Here I write about what I changed after the first launch: hybrid search, filters and counts on the search page, the widget layout, indexer hardening, and the Percona Blog in the index. People often type short words or names, and pure vector search is weak at that. When I turned search on about a month ago I asked for feedback in Part 1, and most of what follows came from that.
Part 1 is the introduction and stack overview. Part 2 is Postgres, chunks, SQL, and the indexer.

A month in production
The API and indexer run in Docker on EC2. The engine is PostgreSQL with pgvector. On the site there is a search widget in the blog header and a full results page at percona.community/search/. Both call the same API. Search has been up since launch. I log queries for debugging and picked up feedback from colleagues, mostly in conversation and from my own tests, not from an analytics dashboard.
I keep search_history in Postgres as an engineering log: timings, regressions after hybrid changes, vector vs keyword splits. To be honest, the first month is mostly my smoke tests. Lots of test, the same names repeated while I debugged person-search, random widget checks. A “top user queries” chart from that log would look like internal QA, not real audience insight, so I am not publishing one here.
From feedback and from what I tried by hand, three kinds of queries kept showing up.
Short ones are a single product token (pgbackrest, timescaledb) or a person’s name (contributor or Percona Blog author). Long phrases like “zero downtime database migration” or “replication lag troubleshooting” still work fine with vector-only search, as in parts 1 and 2. People also want filters by content type and honest counts on the tabs, so it does not feel broken when the UI shows 30 cards but the tab says 900 matched.
That shaped what I worked on in June. The table below is illustrative, not a leaderboard from production logs.
| Example query | Type | Why it matters |
|---|---|---|
timescaledb | keyword | one word, weak vector, needs text |
PMM | keyword | short product name |
Peter Zaitsev | person | contributor profile plus author articles |
slow queries mysql | hybrid | short tech phrase, not pure semantics |
zero downtime database migration | semantic | long query as designed |
In /demo under History I left the log and the Word statistics tab for myself. When traffic grows and I filter out test noise, that view will be more useful.
Widget and the search page
The widget has two modes, the popup in the header and the full /search/ page (see the screenshot at the top of the post for tabs, counts, and the match quality slider).
From feedback I added filter tabs with multi-select (All, Blog, Percona Blog, Events, Talks, Contributors). The choice goes into the URL as ?type=blog,talk. Tabs show counts in parentheses. Without a query that is indexed totals from public GET /health. After a search it is match counts per type from a separate COUNT in the API, without loading every card. There is a “Minimum match quality” slider for min_score, saved in localStorage and the URL. Search statistics (timings, vector vs keyword, score range) sit behind a compact link instead of taking half the page. Cards on /search/ have a preview image, type, score, and a shorter excerpt.
I set the search page content width to 960px with tabs and controls centered. Small thing, but it reads better on mobile and desktop.
The next two screenshots use Peter Zaitsev as the person-search demo. -pz- in the filenames is shorthand for that query.
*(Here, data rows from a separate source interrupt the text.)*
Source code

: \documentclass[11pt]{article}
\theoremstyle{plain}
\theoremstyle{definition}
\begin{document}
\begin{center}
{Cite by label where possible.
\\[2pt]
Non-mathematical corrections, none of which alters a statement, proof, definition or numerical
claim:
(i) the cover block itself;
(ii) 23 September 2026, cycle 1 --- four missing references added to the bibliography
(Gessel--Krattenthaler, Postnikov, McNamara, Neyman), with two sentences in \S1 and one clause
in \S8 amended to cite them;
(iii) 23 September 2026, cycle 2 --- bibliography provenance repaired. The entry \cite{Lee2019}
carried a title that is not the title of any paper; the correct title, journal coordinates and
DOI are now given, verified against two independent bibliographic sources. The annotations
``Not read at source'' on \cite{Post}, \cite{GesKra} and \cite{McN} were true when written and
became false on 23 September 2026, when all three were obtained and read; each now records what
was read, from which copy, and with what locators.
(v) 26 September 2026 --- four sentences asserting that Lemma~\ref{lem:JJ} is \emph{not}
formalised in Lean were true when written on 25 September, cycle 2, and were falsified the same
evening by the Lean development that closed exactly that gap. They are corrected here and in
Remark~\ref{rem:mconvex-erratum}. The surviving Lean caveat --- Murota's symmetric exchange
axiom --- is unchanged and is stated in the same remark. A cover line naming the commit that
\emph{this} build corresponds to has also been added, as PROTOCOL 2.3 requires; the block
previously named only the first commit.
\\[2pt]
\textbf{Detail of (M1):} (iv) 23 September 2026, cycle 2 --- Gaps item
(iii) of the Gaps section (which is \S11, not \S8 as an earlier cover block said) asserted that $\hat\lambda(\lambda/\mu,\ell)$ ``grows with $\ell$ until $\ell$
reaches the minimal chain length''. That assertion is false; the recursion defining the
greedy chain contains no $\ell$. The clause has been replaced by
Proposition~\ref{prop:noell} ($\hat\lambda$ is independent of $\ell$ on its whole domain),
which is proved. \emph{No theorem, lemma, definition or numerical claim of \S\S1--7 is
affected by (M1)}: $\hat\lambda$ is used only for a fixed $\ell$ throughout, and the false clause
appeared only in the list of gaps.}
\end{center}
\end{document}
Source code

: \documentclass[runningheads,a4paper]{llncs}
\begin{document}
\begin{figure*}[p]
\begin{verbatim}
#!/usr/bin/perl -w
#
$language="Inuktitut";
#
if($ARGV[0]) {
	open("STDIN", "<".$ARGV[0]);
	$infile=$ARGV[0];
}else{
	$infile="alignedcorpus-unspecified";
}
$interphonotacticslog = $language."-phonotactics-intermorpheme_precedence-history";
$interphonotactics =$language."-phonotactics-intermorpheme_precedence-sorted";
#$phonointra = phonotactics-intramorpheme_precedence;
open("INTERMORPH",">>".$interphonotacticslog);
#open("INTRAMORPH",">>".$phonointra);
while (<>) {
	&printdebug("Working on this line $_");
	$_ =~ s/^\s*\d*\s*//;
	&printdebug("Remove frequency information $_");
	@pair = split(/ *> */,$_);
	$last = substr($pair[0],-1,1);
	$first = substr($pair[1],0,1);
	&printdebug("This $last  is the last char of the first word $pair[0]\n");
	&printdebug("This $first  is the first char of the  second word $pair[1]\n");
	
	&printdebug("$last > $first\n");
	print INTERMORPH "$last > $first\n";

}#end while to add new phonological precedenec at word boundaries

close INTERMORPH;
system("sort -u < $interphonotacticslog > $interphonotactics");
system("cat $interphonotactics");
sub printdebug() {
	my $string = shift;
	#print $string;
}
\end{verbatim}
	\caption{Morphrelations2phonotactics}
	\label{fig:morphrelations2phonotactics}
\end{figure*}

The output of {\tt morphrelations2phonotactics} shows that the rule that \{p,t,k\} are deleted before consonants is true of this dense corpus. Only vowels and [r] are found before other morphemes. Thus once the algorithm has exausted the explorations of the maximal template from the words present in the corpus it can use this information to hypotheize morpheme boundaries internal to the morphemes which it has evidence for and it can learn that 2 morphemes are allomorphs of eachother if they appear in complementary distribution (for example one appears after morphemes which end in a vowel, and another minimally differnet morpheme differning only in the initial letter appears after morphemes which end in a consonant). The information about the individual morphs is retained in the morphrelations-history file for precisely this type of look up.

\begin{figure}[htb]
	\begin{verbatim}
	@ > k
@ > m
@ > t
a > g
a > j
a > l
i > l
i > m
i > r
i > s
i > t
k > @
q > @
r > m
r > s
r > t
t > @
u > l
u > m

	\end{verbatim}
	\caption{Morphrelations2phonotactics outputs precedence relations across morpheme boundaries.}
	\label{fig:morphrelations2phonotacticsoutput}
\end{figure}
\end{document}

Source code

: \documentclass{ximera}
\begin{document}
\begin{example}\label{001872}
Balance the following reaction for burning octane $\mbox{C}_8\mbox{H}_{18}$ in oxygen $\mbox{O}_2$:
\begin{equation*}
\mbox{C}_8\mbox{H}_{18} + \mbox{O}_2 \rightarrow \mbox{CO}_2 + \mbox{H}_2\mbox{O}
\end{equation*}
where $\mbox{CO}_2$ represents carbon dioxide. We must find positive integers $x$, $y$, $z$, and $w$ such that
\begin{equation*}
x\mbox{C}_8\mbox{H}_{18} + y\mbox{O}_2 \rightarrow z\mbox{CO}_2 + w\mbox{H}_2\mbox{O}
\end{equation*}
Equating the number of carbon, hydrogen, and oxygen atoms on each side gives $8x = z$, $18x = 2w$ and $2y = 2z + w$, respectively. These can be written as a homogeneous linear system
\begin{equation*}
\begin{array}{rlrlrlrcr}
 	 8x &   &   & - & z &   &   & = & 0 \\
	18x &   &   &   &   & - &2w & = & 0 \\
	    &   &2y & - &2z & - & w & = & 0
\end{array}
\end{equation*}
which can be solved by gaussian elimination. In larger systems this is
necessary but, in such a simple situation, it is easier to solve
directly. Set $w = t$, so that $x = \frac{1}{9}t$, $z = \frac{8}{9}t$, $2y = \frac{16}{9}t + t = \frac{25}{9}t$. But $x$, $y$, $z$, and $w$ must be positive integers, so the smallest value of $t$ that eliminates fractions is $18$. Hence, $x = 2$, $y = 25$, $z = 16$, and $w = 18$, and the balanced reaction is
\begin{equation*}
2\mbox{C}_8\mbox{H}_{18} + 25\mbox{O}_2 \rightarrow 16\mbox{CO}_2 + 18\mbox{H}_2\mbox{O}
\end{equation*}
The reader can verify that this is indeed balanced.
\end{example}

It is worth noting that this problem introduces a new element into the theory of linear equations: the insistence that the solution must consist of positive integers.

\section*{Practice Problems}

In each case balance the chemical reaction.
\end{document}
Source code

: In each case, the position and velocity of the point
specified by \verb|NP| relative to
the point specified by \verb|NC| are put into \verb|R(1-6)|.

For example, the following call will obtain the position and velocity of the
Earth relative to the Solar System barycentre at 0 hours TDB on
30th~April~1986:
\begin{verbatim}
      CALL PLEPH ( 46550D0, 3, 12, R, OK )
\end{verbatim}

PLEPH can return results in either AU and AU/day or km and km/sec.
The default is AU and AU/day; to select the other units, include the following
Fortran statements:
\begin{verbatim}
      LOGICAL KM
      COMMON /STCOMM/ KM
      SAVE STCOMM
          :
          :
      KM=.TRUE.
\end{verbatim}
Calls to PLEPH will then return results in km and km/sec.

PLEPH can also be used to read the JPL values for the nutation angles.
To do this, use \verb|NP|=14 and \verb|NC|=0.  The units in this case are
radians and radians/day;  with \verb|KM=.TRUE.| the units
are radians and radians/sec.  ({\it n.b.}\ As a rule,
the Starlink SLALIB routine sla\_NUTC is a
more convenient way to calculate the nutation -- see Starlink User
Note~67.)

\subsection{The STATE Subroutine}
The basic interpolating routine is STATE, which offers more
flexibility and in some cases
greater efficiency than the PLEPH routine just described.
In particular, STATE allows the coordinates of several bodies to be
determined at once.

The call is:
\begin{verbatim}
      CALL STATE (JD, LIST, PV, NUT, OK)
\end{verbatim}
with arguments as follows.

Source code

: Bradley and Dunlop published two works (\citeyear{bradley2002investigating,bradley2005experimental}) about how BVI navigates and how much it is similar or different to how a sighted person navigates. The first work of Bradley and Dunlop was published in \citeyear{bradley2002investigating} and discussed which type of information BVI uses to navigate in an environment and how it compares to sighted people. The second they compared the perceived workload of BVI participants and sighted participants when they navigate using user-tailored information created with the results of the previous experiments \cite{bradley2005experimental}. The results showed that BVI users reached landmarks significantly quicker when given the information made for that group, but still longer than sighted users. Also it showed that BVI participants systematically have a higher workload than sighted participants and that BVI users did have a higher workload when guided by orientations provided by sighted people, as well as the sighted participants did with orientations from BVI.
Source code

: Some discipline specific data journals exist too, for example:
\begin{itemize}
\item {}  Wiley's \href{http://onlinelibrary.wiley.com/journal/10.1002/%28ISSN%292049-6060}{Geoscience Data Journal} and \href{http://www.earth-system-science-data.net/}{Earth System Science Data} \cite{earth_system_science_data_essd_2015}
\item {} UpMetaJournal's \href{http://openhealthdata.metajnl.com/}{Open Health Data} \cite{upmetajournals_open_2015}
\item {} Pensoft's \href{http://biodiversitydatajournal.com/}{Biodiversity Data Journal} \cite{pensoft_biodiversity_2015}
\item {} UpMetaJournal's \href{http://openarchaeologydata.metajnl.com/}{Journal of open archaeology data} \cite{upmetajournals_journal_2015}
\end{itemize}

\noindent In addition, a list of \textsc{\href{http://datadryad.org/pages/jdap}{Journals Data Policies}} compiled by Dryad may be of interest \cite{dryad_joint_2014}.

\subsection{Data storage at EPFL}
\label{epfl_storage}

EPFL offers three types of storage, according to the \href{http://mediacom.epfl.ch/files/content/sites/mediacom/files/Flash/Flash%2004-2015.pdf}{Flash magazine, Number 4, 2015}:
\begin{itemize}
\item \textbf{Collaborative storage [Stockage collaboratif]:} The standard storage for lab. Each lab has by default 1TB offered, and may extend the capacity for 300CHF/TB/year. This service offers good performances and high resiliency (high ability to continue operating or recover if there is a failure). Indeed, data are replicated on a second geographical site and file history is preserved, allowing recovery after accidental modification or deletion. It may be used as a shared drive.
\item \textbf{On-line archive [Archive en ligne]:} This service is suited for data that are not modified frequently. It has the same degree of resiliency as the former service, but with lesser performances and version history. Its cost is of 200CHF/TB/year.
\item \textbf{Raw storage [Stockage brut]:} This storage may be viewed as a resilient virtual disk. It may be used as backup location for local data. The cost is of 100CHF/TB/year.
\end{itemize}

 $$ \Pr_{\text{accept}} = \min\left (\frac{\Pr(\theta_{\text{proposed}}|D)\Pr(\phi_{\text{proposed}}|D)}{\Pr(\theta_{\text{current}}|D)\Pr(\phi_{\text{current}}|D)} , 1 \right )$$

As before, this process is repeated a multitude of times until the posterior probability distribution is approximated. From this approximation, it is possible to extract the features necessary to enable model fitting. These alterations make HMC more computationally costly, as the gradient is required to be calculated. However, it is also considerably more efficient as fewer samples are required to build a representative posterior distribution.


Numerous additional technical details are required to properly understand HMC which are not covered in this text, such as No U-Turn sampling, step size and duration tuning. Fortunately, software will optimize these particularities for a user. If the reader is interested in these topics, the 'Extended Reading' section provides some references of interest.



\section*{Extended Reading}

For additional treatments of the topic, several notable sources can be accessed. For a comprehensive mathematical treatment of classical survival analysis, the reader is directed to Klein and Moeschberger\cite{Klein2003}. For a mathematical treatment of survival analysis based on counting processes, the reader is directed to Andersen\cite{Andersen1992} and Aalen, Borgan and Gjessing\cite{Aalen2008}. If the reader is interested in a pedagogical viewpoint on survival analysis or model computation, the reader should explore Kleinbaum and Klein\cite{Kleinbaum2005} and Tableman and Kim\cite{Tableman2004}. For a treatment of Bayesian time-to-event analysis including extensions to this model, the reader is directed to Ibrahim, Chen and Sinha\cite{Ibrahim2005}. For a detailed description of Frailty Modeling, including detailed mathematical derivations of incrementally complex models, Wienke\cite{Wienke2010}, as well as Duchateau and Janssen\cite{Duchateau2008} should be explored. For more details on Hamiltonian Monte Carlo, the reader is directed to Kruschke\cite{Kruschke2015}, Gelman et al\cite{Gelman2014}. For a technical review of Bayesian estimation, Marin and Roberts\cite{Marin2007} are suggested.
The popup in the site header uses the same API. Metadata stays compact above the results.

Why short queries hurt pure vector search
The embedding model is trained on phrases and context. A one-token query like pgbackrest or two words without a clear topic like Peter Zaitsev gives a short vector with a weak signal. In 768 dimensions many irrelevant chunks still land “not too far away”, especially across 18k chunks.
With Peter Zaitsev, vector search pulled random old posts that mention the name in the body. The contributor profile and recent author articles were not on top. With pgbackrest, semantics blurred and the top hits were “something about backup”, not necessarily pgBackRest.
A long query like “how to reduce replication lag on PostgreSQL” is a different story. Query and documents are rich in context and cosine similarity behaves predictably. For that I kept vector-only.
Hybrid search options
I needed a stronger keyword leg for short queries without breaking semantic search for long ones.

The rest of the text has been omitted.